もう2週間前の話になるが、メガネを買った。
新しい旅のブログを立ち上げようと、このところパソコンに向かって悪戦苦闘している私を見て、妻が「メガネ作れば」と声をかけたことがきっかけだった。
50歳の頃、ZOFFで安物のメガネを作ったことはあるが、ほとんど使うこともなく過ごしてきた。一応、近く用のメガネが1つと遠く用のメガネが2つ、家に転がっている。
遠く用のメガネは、たまに映画館で映画を観る時などに使う。でも、近く用のメガネは全然使っていなかった。なぜかと言うと、かけなくても文庫本も読めるし、かけるとなんだかクラクラするからだ。
でも正直言うと、パソコンに向かう時間が増えているのは事実で、それによる眼精疲労を感じることも多くなった気がしている。テレビのCMでよく登場するブルーライトカットとかした方がいいかなと思ったりはしていたのだ。
そのあたりを、妻はお見通しだったのかもしれない。
「いいメガネ屋さんがあるよ」と妻は言った。妻はそのお店でメガネを作り、アフターサービスも丁寧で気に入っていると言う。いわゆる安売り店ではないらしい。ケチな妻にしては、珍しいことだ。

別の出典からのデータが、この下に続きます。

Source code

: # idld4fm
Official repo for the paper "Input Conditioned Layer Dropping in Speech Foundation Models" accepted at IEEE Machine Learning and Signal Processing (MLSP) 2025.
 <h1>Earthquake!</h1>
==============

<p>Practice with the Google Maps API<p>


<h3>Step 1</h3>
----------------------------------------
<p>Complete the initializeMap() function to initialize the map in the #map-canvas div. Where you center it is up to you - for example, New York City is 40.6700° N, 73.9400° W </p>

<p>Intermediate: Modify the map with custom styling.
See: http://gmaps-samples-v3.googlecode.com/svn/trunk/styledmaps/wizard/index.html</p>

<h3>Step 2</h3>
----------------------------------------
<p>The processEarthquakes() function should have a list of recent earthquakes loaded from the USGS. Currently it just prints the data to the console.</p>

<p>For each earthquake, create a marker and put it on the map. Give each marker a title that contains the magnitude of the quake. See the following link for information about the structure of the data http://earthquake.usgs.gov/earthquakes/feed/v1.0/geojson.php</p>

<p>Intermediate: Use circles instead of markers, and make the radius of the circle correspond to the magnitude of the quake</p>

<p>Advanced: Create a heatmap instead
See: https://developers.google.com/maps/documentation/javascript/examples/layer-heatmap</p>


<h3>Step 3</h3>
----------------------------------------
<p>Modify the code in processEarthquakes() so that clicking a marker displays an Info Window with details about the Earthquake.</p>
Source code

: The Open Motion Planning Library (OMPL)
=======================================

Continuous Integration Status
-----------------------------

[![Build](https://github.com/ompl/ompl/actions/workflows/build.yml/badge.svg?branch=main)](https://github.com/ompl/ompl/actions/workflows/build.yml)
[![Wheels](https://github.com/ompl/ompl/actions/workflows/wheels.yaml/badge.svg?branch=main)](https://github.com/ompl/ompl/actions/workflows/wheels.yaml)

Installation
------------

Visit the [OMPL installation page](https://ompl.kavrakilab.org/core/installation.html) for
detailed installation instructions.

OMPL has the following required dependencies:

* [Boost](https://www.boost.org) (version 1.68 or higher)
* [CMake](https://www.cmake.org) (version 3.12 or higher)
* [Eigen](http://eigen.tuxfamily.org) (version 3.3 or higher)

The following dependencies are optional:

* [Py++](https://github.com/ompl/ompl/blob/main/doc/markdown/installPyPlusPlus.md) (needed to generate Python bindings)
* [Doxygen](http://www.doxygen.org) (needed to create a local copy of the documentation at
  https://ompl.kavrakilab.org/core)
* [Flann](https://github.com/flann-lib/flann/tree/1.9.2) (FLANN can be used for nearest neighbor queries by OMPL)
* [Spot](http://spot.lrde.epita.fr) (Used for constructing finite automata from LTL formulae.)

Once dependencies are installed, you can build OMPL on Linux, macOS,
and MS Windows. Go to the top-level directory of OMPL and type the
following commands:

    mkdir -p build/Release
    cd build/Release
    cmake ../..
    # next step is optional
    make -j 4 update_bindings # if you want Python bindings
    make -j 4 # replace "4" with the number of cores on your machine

妻オススメのお店は吉祥寺の繁華街サンロード商店街にあった。
「GLASSTORY IKARA(グラストリー イカラ)」

お店のサイトを見ると、次のようなコンセプトが書いてあった。
GLASSTORYとは、GLASSES(メガネ)+STORY(ストーリー、物語)の造語。
メガネはあなたを物語るものという思いから、この名前をつけました。
いいメガネは価格ではなく、お客様のもっている個性や物語を表現するもの。
GLASSTORY IKARA(グラストリー イカラ)はお客様一人ひとりの
パーソナリティにあったメガネをご提案する、「提案型メガネ専門店」です。

1階は普通のメガネ屋さん。
多少オシャレだが、今時はそんな店も多いので、私には違いはわからない。
人の良さそうな若い店長さんが対応してくれる。

促されるままに2階に上がると、なんだか美容室のようなスペースだった。
2階はお客さん一人一人に合ったメガネを見つけるためのフィッティングルームのようだ。

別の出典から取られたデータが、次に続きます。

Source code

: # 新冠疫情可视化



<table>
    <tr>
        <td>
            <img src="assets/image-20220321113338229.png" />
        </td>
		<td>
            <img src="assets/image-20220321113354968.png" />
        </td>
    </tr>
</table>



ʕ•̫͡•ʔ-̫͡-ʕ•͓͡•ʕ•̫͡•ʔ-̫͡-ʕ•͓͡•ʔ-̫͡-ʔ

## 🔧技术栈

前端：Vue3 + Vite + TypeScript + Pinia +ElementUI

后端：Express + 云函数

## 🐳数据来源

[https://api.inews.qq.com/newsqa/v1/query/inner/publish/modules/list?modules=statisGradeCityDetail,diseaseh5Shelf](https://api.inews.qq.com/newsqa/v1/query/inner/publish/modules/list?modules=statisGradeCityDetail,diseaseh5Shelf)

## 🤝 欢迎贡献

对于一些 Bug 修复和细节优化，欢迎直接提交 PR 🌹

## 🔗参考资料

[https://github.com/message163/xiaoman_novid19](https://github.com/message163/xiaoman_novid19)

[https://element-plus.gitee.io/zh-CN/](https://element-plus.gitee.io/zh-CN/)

2階にはお客は私一人。完全なプライベートスペースだ。

眼科にありそうな機械が一台置いてあり、ここで目の検査をする。
ZOFFでもやったが、この店の検査はもっと念入り。普段メガネを使わない私には他の店との比較はできないが、いろいろな検査をして私に合ったレンズを見つけてくれる。

その結果、私の場合、メガネをかけなくてもギリギリ生活できるレベルの視力はあると言われた。
問題は、左右の乱視と、左目の方に白内障の症状が出始めていること。
付き添っている妻は、せっかくなら遠近両用のレンズを試してみた方がいいなどと言うもので、余計に時間がかかってしまった。
いろいろ試してみて、結局遠近両用ではなく、椅子に座ってパソコンとテレビを両方見るのに適した中近のレンズに決めた。
遠くを見る時には、今持っているメガネを使い、普段歩く時にはメガネはかけないでこれまで通り生活するということだ。そしてパソコンの前に座る時だけブルーライトカット機能がついた新しい中近のメガネを使うことにした。
店長さんは私の意見を聞きながら、やさしくアドバイスしてくれる。決して無理強いはせず、最後は客の好みに合わせる。
店長さんには、「何よりもまずメガネに慣れることです」と言われた。確かに今後どんどん目が悪くなるのは確実だ。まずは慣れることから始めるのは正しいアドバイスだと思った。

2週間後、私のメガネができた。
フレームは1階に並んでいる商品から、自分の好きなものを選ぶ。私はとにかく軽く、やさしい印象のメガネが好みだ。特段強い個性はないが、個人的にはとても気に入ったフレームが見つかった。
引き取りの際、店長さんは何度も何度もメガネをかけさせたり外させたりを繰り返し、細かくフィッティングをしてくれる。
とにかく仕事が丁寧で好感が持てる。妻が勧めた理由もこういう気持ち良さだったのだろう。

サービスでつけてくれたメガネ置きの中に入れて、新しいメガネはいつもパソコンの脇に置かれている。
そして今、このブログを書く際にもメガネをかけている。でも、気がつくとメガネをかけずにパソコンを打っていることがしばしばだ。
まずは慣れること。そこから全てが始まる。